STUDY MATERIAL>
_____

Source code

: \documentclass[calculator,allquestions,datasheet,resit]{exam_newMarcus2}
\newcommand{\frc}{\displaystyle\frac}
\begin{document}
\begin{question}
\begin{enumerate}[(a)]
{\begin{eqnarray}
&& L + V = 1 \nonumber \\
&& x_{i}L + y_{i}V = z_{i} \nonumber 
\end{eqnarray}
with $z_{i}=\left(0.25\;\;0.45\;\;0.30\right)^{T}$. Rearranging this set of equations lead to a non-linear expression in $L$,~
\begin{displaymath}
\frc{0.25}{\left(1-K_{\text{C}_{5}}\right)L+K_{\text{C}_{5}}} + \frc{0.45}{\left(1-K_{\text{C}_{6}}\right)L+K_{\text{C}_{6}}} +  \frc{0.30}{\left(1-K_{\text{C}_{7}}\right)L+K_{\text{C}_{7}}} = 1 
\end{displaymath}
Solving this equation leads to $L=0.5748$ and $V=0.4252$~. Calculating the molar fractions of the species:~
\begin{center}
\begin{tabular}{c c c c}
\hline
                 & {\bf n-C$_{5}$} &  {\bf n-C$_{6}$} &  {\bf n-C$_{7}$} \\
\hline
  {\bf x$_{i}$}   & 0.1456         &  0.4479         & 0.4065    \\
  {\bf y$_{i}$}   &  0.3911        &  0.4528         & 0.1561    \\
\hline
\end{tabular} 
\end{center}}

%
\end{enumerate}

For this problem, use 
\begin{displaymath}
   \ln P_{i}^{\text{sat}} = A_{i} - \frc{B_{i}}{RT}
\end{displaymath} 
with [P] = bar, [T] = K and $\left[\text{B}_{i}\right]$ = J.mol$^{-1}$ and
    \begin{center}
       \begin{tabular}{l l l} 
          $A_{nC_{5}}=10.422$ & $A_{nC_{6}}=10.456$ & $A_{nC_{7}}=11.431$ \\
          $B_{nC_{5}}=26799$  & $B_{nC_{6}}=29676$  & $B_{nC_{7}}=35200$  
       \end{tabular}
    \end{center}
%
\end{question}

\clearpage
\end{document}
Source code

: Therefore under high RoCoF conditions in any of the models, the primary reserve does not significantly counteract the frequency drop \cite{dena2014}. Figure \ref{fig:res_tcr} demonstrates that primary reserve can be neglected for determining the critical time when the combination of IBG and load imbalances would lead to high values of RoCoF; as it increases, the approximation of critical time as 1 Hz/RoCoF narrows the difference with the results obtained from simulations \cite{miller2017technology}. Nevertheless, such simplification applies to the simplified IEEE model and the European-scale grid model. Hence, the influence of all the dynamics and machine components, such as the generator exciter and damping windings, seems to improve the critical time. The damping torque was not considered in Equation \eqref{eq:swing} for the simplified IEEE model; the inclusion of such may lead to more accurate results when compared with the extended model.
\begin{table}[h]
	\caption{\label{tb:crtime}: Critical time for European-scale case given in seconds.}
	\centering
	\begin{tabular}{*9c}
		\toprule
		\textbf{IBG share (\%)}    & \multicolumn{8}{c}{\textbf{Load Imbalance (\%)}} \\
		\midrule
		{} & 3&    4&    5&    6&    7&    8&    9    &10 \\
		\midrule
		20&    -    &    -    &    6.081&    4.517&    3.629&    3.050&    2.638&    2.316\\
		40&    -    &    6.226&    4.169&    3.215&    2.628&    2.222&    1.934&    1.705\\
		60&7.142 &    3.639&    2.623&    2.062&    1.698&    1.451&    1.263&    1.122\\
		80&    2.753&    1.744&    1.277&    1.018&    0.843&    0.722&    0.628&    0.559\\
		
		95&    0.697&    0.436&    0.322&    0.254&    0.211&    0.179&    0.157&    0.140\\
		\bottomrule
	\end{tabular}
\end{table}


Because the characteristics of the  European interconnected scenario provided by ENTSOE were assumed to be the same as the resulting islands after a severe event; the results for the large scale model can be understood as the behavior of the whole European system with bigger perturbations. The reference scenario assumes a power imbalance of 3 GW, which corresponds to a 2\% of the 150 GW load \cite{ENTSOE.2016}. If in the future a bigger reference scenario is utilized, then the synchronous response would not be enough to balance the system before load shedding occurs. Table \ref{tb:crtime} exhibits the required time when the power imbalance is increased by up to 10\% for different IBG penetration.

_____

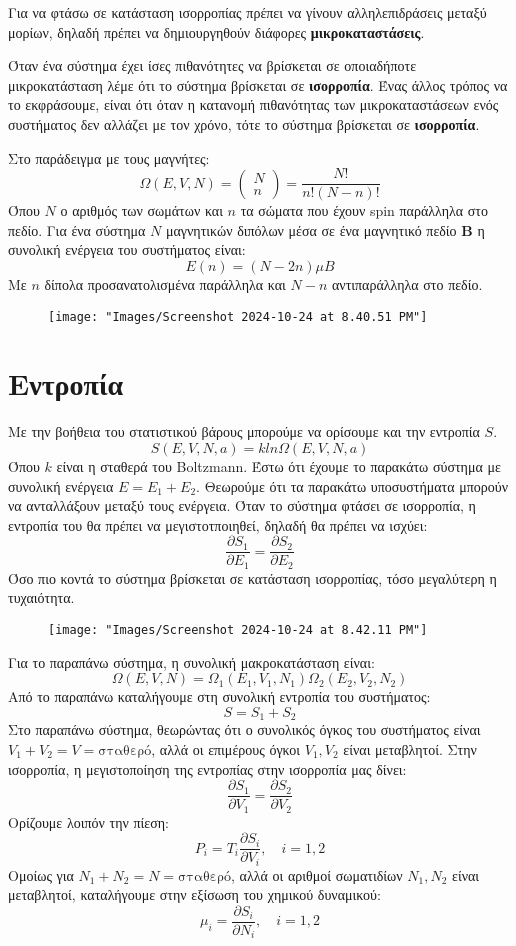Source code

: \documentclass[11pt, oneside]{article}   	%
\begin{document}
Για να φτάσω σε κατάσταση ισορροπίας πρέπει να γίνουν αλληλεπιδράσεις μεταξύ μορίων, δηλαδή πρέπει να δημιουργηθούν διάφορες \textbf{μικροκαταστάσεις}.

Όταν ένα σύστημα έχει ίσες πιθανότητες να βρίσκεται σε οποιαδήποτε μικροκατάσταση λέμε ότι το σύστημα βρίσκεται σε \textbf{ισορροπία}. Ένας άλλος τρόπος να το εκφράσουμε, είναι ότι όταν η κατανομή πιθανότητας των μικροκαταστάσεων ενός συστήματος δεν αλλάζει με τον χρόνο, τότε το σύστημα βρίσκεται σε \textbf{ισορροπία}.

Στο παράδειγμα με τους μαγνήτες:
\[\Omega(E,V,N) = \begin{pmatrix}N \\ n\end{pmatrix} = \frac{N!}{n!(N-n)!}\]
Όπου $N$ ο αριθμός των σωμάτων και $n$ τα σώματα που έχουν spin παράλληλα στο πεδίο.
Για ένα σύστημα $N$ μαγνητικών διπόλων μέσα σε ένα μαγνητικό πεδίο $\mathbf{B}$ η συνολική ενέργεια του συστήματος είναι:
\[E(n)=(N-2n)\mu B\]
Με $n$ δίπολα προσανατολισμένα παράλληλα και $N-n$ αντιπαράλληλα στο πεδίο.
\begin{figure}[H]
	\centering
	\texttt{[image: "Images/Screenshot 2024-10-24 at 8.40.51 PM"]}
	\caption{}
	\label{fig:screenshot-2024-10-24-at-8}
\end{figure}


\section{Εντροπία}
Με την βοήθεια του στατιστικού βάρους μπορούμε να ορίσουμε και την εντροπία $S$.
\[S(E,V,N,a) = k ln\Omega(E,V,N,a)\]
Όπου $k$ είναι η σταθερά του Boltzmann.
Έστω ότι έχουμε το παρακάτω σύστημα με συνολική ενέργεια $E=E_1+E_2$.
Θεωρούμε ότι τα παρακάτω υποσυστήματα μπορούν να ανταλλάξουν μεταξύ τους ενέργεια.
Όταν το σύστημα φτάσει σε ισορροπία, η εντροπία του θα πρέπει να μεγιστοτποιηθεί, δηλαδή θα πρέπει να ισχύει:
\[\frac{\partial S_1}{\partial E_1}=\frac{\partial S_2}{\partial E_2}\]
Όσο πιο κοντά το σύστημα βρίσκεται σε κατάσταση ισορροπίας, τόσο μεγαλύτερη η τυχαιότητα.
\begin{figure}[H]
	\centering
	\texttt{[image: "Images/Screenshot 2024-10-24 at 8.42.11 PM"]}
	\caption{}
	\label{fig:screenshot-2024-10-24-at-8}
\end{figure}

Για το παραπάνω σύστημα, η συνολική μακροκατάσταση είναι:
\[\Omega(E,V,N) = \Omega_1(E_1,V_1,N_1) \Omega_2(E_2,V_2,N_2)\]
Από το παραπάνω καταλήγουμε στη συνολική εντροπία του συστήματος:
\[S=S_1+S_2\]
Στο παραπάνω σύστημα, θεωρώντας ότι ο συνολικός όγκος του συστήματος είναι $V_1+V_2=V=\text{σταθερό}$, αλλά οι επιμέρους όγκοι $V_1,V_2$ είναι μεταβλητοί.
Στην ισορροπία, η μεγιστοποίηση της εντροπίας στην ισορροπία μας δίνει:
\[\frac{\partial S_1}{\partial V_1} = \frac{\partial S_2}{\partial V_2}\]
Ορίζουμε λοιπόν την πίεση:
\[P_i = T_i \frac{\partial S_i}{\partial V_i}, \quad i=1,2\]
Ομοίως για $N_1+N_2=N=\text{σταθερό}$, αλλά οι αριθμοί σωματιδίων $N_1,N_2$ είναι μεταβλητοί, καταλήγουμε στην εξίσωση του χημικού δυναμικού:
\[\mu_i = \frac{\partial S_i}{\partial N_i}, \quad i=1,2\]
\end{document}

_____

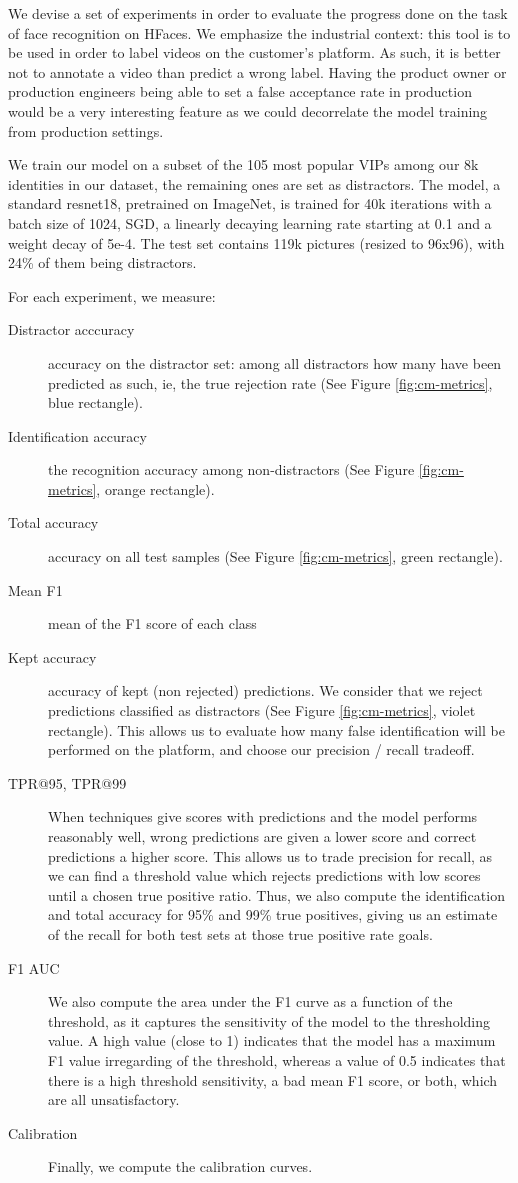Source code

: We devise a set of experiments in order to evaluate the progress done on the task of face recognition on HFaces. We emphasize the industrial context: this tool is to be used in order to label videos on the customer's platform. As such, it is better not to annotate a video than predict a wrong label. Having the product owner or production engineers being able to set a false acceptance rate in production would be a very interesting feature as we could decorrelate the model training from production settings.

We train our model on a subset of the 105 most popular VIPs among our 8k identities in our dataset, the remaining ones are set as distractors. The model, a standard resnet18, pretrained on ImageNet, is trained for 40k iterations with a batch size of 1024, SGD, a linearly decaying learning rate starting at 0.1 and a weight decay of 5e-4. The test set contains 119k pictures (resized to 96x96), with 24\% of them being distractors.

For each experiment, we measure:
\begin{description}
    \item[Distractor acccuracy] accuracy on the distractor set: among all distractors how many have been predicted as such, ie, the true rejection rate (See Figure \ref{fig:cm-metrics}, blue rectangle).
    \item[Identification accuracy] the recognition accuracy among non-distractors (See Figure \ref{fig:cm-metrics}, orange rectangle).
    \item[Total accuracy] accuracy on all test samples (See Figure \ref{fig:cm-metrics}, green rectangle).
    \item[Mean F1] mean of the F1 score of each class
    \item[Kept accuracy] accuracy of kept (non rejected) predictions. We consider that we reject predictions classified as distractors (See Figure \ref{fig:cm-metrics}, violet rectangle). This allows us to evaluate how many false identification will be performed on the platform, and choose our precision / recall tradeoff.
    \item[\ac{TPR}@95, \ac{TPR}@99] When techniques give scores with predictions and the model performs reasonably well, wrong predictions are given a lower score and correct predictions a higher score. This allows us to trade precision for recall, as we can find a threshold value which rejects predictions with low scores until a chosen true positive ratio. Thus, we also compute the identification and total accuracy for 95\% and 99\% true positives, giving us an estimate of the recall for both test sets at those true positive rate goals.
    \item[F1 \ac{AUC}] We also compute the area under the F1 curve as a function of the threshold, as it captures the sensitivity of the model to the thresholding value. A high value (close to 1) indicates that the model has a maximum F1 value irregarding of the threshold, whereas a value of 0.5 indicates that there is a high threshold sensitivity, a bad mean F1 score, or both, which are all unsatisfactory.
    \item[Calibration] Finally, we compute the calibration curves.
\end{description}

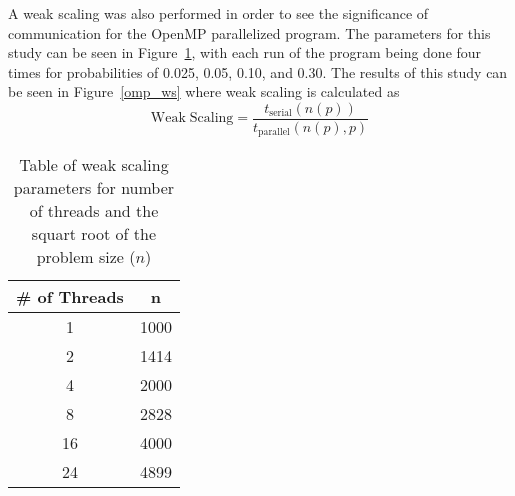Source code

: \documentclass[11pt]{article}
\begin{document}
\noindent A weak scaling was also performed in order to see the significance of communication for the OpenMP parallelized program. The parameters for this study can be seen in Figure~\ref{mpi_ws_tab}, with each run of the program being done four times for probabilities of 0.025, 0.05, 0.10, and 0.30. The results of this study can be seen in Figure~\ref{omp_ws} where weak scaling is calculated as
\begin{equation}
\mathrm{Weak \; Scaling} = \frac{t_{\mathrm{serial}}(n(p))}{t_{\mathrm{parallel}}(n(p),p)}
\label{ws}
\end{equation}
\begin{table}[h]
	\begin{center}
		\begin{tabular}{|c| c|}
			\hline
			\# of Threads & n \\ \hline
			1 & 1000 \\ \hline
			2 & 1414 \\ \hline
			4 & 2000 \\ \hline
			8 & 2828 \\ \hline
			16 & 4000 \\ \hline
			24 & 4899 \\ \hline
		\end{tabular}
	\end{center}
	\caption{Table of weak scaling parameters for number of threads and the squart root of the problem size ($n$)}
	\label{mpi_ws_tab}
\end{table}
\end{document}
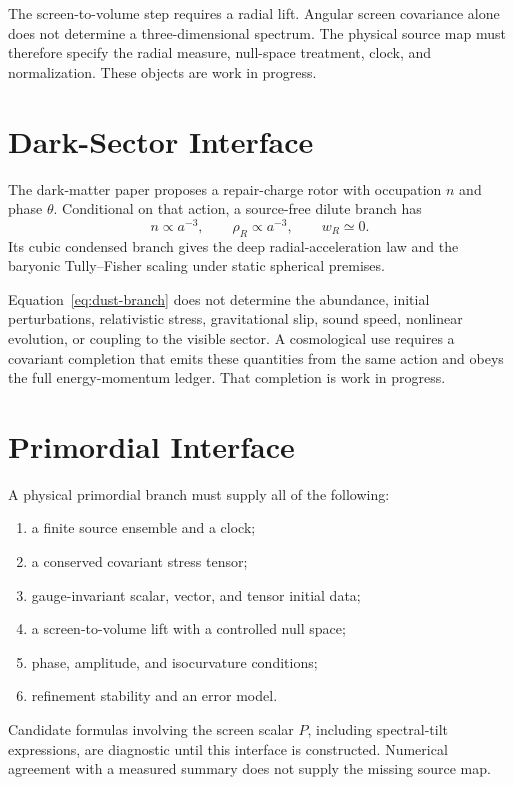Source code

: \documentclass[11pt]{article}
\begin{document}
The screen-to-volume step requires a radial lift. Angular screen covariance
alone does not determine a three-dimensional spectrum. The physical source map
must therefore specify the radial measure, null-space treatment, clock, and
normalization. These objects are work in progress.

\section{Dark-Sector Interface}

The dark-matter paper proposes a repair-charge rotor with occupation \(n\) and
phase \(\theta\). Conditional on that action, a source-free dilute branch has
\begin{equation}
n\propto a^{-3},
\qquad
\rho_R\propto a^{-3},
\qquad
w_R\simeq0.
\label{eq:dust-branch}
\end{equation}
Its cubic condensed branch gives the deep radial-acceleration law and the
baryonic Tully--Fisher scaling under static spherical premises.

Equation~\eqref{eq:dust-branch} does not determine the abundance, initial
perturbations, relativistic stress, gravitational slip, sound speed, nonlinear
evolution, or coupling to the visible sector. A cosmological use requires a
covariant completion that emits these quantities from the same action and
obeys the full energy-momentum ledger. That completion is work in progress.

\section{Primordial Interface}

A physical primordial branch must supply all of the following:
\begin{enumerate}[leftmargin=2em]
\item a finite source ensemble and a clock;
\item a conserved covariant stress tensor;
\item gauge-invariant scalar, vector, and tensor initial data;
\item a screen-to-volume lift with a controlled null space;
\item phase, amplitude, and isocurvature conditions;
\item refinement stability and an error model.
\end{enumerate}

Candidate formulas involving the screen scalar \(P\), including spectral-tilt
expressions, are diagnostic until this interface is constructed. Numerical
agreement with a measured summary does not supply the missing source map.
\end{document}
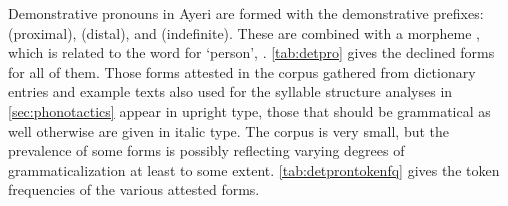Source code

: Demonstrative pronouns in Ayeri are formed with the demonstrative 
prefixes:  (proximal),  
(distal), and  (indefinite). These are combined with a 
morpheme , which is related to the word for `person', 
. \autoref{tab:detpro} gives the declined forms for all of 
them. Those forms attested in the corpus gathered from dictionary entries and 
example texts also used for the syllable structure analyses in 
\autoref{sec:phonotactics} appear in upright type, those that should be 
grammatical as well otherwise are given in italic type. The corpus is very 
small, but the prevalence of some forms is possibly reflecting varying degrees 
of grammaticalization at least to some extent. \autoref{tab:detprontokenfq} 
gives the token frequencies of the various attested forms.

_____

Each line of the material that holds the string "well" counts once; give the total alone.

2